Task details:
Write down each of the records again, exactly and in full.

Source information:
---

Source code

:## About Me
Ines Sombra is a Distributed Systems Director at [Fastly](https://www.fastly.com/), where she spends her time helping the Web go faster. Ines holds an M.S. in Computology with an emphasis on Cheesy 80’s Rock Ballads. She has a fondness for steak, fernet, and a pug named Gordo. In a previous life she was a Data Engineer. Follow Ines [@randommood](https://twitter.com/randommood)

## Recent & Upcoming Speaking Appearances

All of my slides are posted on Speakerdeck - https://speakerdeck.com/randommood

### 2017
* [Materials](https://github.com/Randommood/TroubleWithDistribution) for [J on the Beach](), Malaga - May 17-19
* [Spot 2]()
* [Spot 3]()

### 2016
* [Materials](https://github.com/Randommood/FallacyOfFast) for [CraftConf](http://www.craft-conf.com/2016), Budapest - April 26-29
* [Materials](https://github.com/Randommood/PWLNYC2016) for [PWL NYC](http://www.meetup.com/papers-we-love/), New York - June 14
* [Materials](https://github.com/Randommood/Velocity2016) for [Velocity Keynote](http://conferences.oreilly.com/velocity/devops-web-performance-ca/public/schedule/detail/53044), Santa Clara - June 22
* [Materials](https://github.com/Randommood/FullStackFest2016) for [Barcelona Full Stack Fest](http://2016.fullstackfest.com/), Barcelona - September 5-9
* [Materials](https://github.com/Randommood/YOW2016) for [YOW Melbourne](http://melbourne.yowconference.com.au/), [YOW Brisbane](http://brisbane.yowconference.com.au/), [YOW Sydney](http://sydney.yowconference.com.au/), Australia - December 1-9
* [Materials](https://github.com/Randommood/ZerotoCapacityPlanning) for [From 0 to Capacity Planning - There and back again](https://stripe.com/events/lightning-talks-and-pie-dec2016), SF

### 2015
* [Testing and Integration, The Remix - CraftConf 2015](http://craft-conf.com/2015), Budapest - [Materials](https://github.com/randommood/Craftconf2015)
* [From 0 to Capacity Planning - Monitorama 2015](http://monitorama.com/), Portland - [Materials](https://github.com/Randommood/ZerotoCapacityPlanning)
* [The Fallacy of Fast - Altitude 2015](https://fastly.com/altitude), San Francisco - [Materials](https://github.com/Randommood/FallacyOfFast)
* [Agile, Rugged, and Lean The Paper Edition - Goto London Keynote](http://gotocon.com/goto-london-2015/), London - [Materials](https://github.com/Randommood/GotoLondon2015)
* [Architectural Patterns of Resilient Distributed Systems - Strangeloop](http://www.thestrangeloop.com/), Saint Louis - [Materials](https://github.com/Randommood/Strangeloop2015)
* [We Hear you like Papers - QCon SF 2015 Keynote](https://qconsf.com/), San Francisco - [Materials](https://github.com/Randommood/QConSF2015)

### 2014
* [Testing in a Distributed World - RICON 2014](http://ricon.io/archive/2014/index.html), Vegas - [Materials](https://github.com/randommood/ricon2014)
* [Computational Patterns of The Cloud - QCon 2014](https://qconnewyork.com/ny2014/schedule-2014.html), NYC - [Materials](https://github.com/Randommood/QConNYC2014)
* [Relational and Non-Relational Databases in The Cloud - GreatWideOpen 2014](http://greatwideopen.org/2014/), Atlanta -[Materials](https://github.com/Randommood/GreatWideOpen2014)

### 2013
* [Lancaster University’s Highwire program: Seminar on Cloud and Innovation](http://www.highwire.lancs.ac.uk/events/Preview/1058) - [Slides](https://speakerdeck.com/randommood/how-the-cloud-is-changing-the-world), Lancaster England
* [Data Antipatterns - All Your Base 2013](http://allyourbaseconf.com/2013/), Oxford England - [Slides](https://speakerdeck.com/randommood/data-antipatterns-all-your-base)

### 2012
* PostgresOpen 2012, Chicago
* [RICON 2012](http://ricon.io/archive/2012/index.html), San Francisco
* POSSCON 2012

---

Response to this task:
Source code

:## About Me
Ines Sombra is a Distributed Systems Director at [Fastly](https://www.fastly.com/), where she spends her time helping the Web go faster. Ines holds an M.S. in Computology with an emphasis on Cheesy 80’s Rock Ballads. She has a fondness for steak, fernet, and a pug named Gordo. In a previous life she was a Data Engineer. Follow Ines [@randommood](https://twitter.com/randommood)

## Recent & Upcoming Speaking Appearances

All of my slides are posted on Speakerdeck - https://speakerdeck.com/randommood

### 2017
* [Materials](https://github.com/Randommood/TroubleWithDistribution) for [J on the Beach](), Malaga - May 17-19
* [Spot 2]()
* [Spot 3]()

### 2016
* [Materials](https://github.com/Randommood/FallacyOfFast) for [CraftConf](http://www.craft-conf.com/2016), Budapest - April 26-29
* [Materials](https://github.com/Randommood/PWLNYC2016) for [PWL NYC](http://www.meetup.com/papers-we-love/), New York - June 14
* [Materials](https://github.com/Randommood/Velocity2016) for [Velocity Keynote](http://conferences.oreilly.com/velocity/devops-web-performance-ca/public/schedule/detail/53044), Santa Clara - June 22
* [Materials](https://github.com/Randommood/FullStackFest2016) for [Barcelona Full Stack Fest](http://2016.fullstackfest.com/), Barcelona - September 5-9
* [Materials](https://github.com/Randommood/YOW2016) for [YOW Melbourne](http://melbourne.yowconference.com.au/), [YOW Brisbane](http://brisbane.yowconference.com.au/), [YOW Sydney](http://sydney.yowconference.com.au/), Australia - December 1-9
* [Materials](https://github.com/Randommood/ZerotoCapacityPlanning) for [From 0 to Capacity Planning - There and back again](https://stripe.com/events/lightning-talks-and-pie-dec2016), SF

### 2015
* [Testing and Integration, The Remix - CraftConf 2015](http://craft-conf.com/2015), Budapest - [Materials](https://github.com/randommood/Craftconf2015)
* [From 0 to Capacity Planning - Monitorama 2015](http://monitorama.com/), Portland - [Materials](https://github.com/Randommood/ZerotoCapacityPlanning)
* [The Fallacy of Fast - Altitude 2015](https://fastly.com/altitude), San Francisco - [Materials](https://github.com/Randommood/FallacyOfFast)
* [Agile, Rugged, and Lean The Paper Edition - Goto London Keynote](http://gotocon.com/goto-london-2015/), London - [Materials](https://github.com/Randommood/GotoLondon2015)
* [Architectural Patterns of Resilient Distributed Systems - Strangeloop](http://www.thestrangeloop.com/), Saint Louis - [Materials](https://github.com/Randommood/Strangeloop2015)
* [We Hear you like Papers - QCon SF 2015 Keynote](https://qconsf.com/), San Francisco - [Materials](https://github.com/Randommood/QConSF2015)

### 2014
* [Testing in a Distributed World - RICON 2014](http://ricon.io/archive/2014/index.html), Vegas - [Materials](https://github.com/randommood/ricon2014)
* [Computational Patterns of The Cloud - QCon 2014](https://qconnewyork.com/ny2014/schedule-2014.html), NYC - [Materials](https://github.com/Randommood/QConNYC2014)
* [Relational and Non-Relational Databases in The Cloud - GreatWideOpen 2014](http://greatwideopen.org/2014/), Atlanta -[Materials](https://github.com/Randommood/GreatWideOpen2014)

### 2013
* [Lancaster University’s Highwire program: Seminar on Cloud and Innovation](http://www.highwire.lancs.ac.uk/events/Preview/1058) - [Slides](https://speakerdeck.com/randommood/how-the-cloud-is-changing-the-world), Lancaster England
* [Data Antipatterns - All Your Base 2013](http://allyourbaseconf.com/2013/), Oxford England - [Slides](https://speakerdeck.com/randommood/data-antipatterns-all-your-base)

### 2012
* PostgresOpen 2012, Chicago
* [RICON 2012](http://ricon.io/archive/2012/index.html), San Francisco
* POSSCON 2012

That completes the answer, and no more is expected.